In 2018, the Right2Know Campaign produced a report, "SPOOKED: Surveillance of Journalists in SA", documenting the numerous instances where prominent journalists had allegedly been the target of state surveillance.

"The secretive and unaccountable surveillance provisions of RICA leave it wide open to abuse and poses a chilling effect on media freedom and accountability journalism in South Africa," Sanef said in a statement on Tuesday.

Cases of surveillance

The following cases, in addition to Sole's, are cited by amaBhungane and the friends of the court, Right2Know and Privacy International, in their papers:

  • Stephan Hofstatter and Mzilikazi wa Afrika - In 2011, a source informed the two former Sunday Times journalists that a senior official within the KwaZulu-Natal police force wished to meet them to apologise for the tapping of their phones by members of Crime Intelligence during their investigation into Bheki Cele. It emerged that Crime Intelligence had lied to the RICA judge to bug their phones, after stories surfaced about police corruption.
  • "Donna" - In 2012, Donna, a reporter in Johannesburg, found herself the target of anonymous calls about her family, from what would later emerge to be an operative from Crime Intelligence. At the time, Donna was working on a series of stories involving former head of Police Crime Intelligence, Richard Mdluli.
  • Tom Nkosi - In January 2015, at a press conference former Mpumalanga premier, and current deputy president, David Mabuza announced that he was receiving briefings from State Security on the movements of journalists in the province. Mabuza singled out Tom Nkosi, an investigative reporter and editor of Ziwaphi, exposing corruption in the province, as one of those who he said had been having meetings "with his [Mabuza's] enemies" within the ANC.
  • SABC 8 - In 2016, the SABC 8 journalists spoke out against censorship and managerial interference under former SABC boss Hlaudi Motsoeneng, leading to their eventual dismissal. Throughout their battle to be reinstated, and during the parliamentary inquiry, the journalists received a constant stream of anonymous threatening SMSes, and the timing of these messages suspiciously coincided with private discussions among the SABC 8 or behind-the-scenes events – leading to suspicions that their private communications were not secure.
  • Peter Bruce and Rob Rose - In 2017, it emerged that a private investigator had illegally accessed the private phone records of business editors Peter Bruce and Rob Rose, apparently for the benefit of a Gupta-linked propaganda campaign. The private investigator allegedly obtained the records by bribing an employee of MTN. Telecommunication service providers are obliged under RICA to retain call-related data of their subscribers for three years.
  • Sipho Masondo - In 2017, Sipho Masondo had been working on a series of investigations that the City Press called "WaterGate", which exposed corruption in South Africa's water delivery projects under the stewardship of former water and sanitation minister Nomvula Mokonyane. During the same year, Masondo says he received an anonymous SMS that he should stop driving his car as he was being followed. The caller had detailed information about his vehicle. A few months later, in June, a source in Crime Intelligence warned Masondo that somebody was listening to his calls.
  • Athandiwe Saba – In 2018, Mail & Guardian investigative reporter, Saba, discovered, through a leaked transcript, that her communications had been under surveillance during her reporting on corruption at the Railway Safety Regulator (RSR). It would eventually emerge that a s205 warrant had been issued by the judge in KwaZulu-Natal, possibly unlawfully.
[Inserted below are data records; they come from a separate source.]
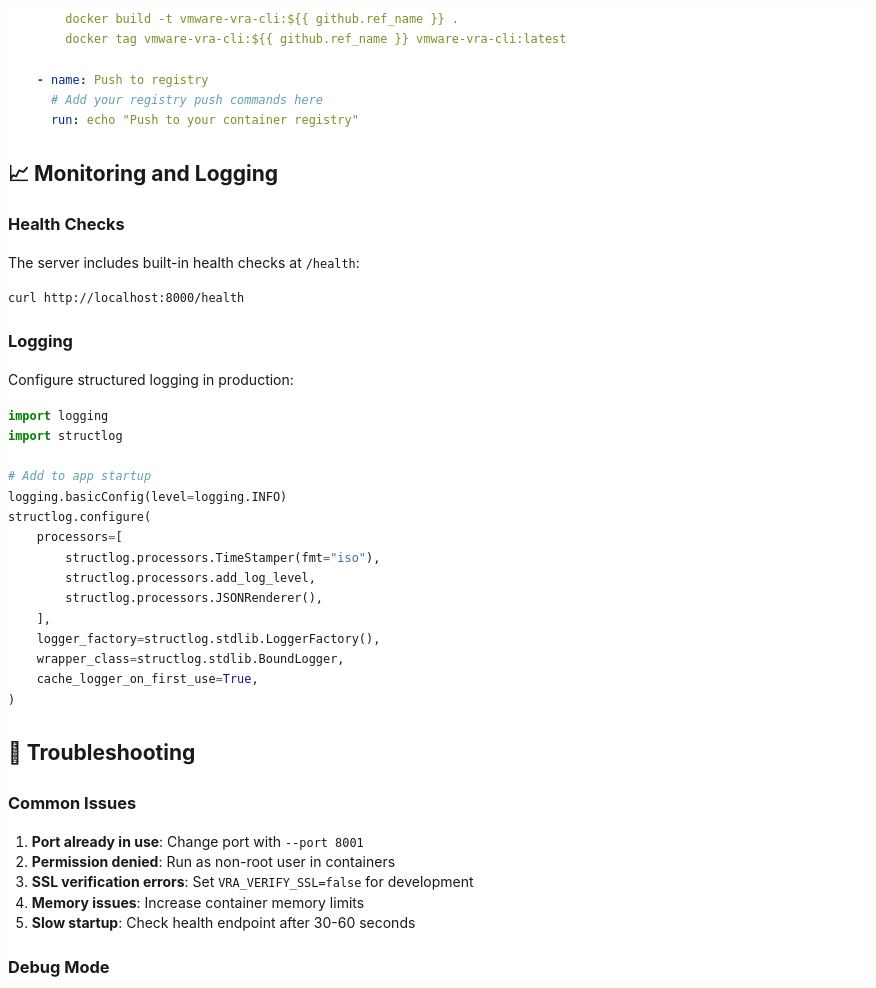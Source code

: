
 ```yaml
        docker build -t vmware-vra-cli:${{ github.ref_name }} .
        docker tag vmware-vra-cli:${{ github.ref_name }} vmware-vra-cli:latest
    
    - name: Push to registry
      # Add your registry push commands here
      run: echo "Push to your container registry"
```

## 📈 Monitoring and Logging

### Health Checks

The server includes built-in health checks at `/health`:

```bash
curl http://localhost:8000/health
```

### Logging

Configure structured logging in production:

```python
import logging
import structlog

# Add to app startup
logging.basicConfig(level=logging.INFO)
structlog.configure(
    processors=[
        structlog.processors.TimeStamper(fmt="iso"),
        structlog.processors.add_log_level,
        structlog.processors.JSONRenderer(),
    ],
    logger_factory=structlog.stdlib.LoggerFactory(),
    wrapper_class=structlog.stdlib.BoundLogger,
    cache_logger_on_first_use=True,
)
```

## 🐛 Troubleshooting

### Common Issues

1. **Port already in use**: Change port with `--port 8001`
2. **Permission denied**: Run as non-root user in containers
3. **SSL verification errors**: Set `VRA_VERIFY_SSL=false` for development
4. **Memory issues**: Increase container memory limits
5. **Slow startup**: Check health endpoint after 30-60 seconds

### Debug Mode
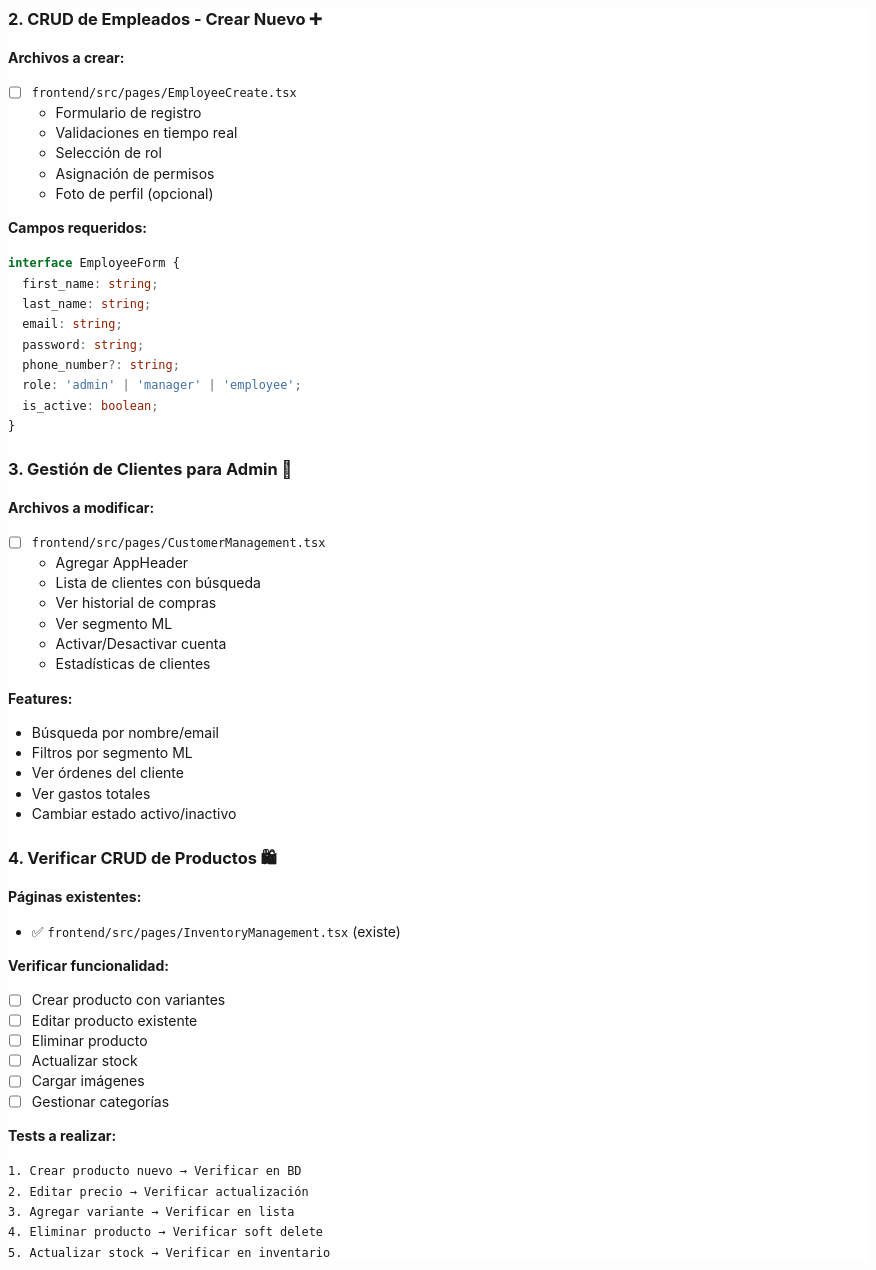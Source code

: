 ### 2. **CRUD de Empleados - Crear Nuevo** ➕
**Archivos a crear:**
- [ ] `frontend/src/pages/EmployeeCreate.tsx`
  - Formulario de registro
  - Validaciones en tiempo real
  - Selección de rol
  - Asignación de permisos
  - Foto de perfil (opcional)

**Campos requeridos:**
```typescript
interface EmployeeForm {
  first_name: string;
  last_name: string;
  email: string;
  password: string;
  phone_number?: string;
  role: 'admin' | 'manager' | 'employee';
  is_active: boolean;
}
```

### 3. **Gestión de Clientes para Admin** 👥
**Archivos a modificar:**
- [ ] `frontend/src/pages/CustomerManagement.tsx`
  - Agregar AppHeader
  - Lista de clientes con búsqueda
  - Ver historial de compras
  - Ver segmento ML
  - Activar/Desactivar cuenta
  - Estadísticas de clientes

**Features:**
- Búsqueda por nombre/email
- Filtros por segmento ML
- Ver órdenes del cliente
- Ver gastos totales
- Cambiar estado activo/inactivo

### 4. **Verificar CRUD de Productos** 🛍️
**Páginas existentes:**
- ✅ `frontend/src/pages/InventoryManagement.tsx` (existe)

**Verificar funcionalidad:**
- [ ] Crear producto con variantes
- [ ] Editar producto existente
- [ ] Eliminar producto
- [ ] Actualizar stock
- [ ] Cargar imágenes
- [ ] Gestionar categorías

**Tests a realizar:**
```
1. Crear producto nuevo → Verificar en BD
2. Editar precio → Verificar actualización
3. Agregar variante → Verificar en lista
4. Eliminar producto → Verificar soft delete
5. Actualizar stock → Verificar en inventario
```
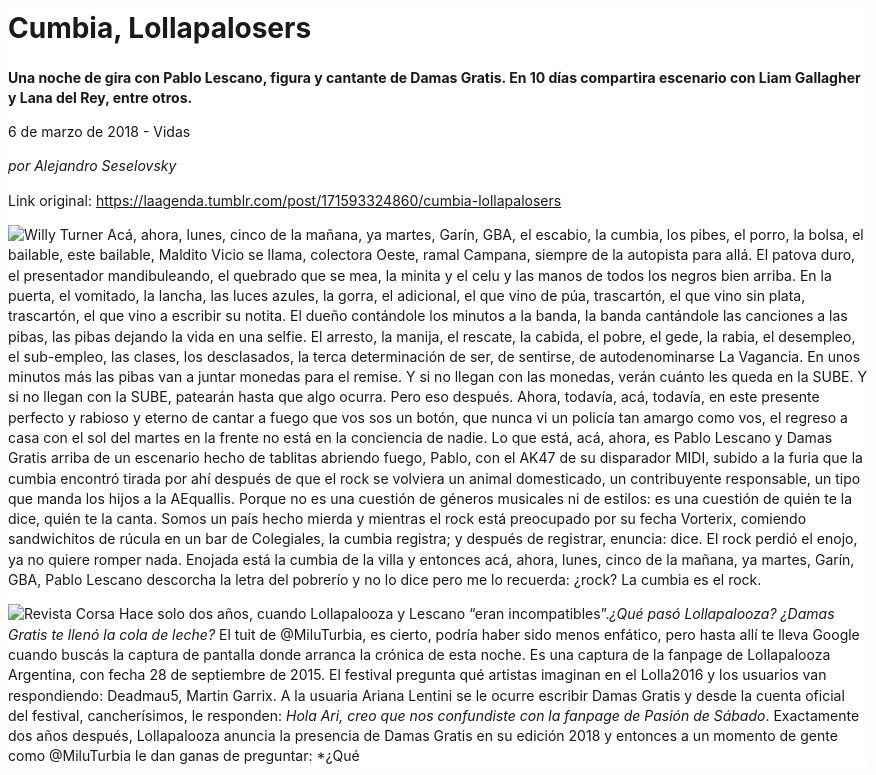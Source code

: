 # Cumbia, Lollapalosers

**Una noche de gira con Pablo Lescano, figura y cantante de Damas Gratis. En 10 días compartira escenario con Liam Gallagher y Lana del Rey, entre otros.**

6 de marzo de 2018 - Vidas

_por Alejandro Seselovsky_

Link original: https://laagenda.tumblr.com/post/171593324860/cumbia-lollapalosers

![Willy Turner](https://64.media.tumblr.com/36b1982882586f7118289556487f3971/tumblr_inline_pk0sp5X5y11t6q87u_500.png)
Acá,
ahora, lunes, cinco de la mañana, ya martes, Garín, GBA, el
escabio, la cumbia, los pibes, el porro, la bolsa, el bailable, este
bailable, Maldito Vicio se llama, colectora Oeste, ramal Campana,
siempre de la autopista para allá. El patova duro, el presentador
mandibuleando, el quebrado que se mea, la minita y el celu y las
manos de todos los negros bien arriba. En la puerta, el vomitado, la
lancha, las luces azules, la gorra, el adicional, el que vino de púa,
trascartón, el que vino sin plata, trascartón, el que vino a
escribir su notita. El dueño contándole los minutos a la banda, la
banda cantándole las canciones a las pibas, las pibas dejando la
vida en una selfie. El arresto, la manija, el rescate, la cabida, el
pobre, el gede, la rabia, el desempleo, el sub-empleo, las clases,
los desclasados, la terca determinación de ser, de sentirse, de
autodenominarse La Vagancia. En unos minutos más las pibas van a
juntar monedas para el remise. Y si no llegan con las monedas, verán
cuánto les queda en la SUBE. Y si no llegan con la SUBE, patearán
hasta que algo ocurra.  Pero eso después. Ahora, todavía, acá,
todavía, en este presente perfecto y rabioso y eterno de cantar a
fuego que vos sos un botón, que nunca vi un policía tan amargo como
vos, el regreso a casa con el sol del martes en la frente no está en
la conciencia de nadie. Lo que está, acá, ahora, es Pablo Lescano y
Damas Gratis arriba de un escenario hecho de tablitas abriendo fuego,
Pablo, con el AK47 de su disparador MIDI, subido a la furia que la cumbia encontró tirada por ahí después de que el rock se volviera
un animal domesticado, un contribuyente responsable, un tipo que
manda los hijos a la AEquallis. Porque no es una cuestión de géneros
musicales ni de estilos: es una cuestión de quién te la dice, quién
te la canta. Somos un país hecho mierda y mientras el rock está
preocupado por su fecha Vorterix, comiendo sandwichitos de rúcula en
un bar de Colegiales, la cumbia registra; y después de registrar,
enuncia: dice. El rock perdió el enojo, ya no quiere romper nada.
Enojada está la cumbia de la villa y entonces acá, ahora, lunes,
cinco de la mañana, ya martes, Garín, GBA, Pablo Lescano descorcha
la letra del pobrerío y no lo dice pero me lo recuerda: ¿rock? La
cumbia es el rock.

![Revista Corsa](https://64.media.tumblr.com/d83ea9f54815a7f6b831a3b15beb5c6b/tumblr_inline_pk0sp6eRMg1t6q87u_500.jpg) Hace solo dos años, cuando Lollapalooza y Lescano “eran incompatibles”.*¿Qué
pasó Lollapalooza? ¿Damas Gratis te llenó la cola de leche?*
El tuit de @MiluTurbia, es cierto, podría haber sido menos enfático,
pero hasta allí te lleva Google cuando buscás la captura de
pantalla donde arranca la crónica de esta noche. Es una captura de
la fanpage de Lollapalooza Argentina, con fecha 28 de septiembre de
2015. El festival pregunta qué artistas imaginan en el Lolla2016 y
los usuarios van respondiendo: Deadmau5, Martin Garrix. A la usuaria
Ariana Lentini se le ocurre escribir Damas Gratis y desde la cuenta
oficial del festival, cancherísimos, le responden: *Hola
Ari, creo que nos confundiste con la fanpage de Pasión de Sábado*.
Exactamente dos años después, Lollapalooza anuncia la presencia de
Damas Gratis en su edición 2018 y entonces a un momento de gente
como @MiluTurbia le dan ganas de preguntar: *¿Qué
The United Nations Educational, Scientific and Cultural Organisation’s (Unesco) 2017 report "Protecting journalism sources in the digital age" found that, globally, journalism was increasingly under threat from laws which don't protect journalists' sources from the dragnet of mass surveillance and indiscriminate data collection.

AmaBhungane’s legal challenge is a first and significant step in addressing the concerns raised in the Unesco report.

The challenge is being heard in the Gauteng High Court in Pretoria before Judge Roland Sutherland from Tuesday.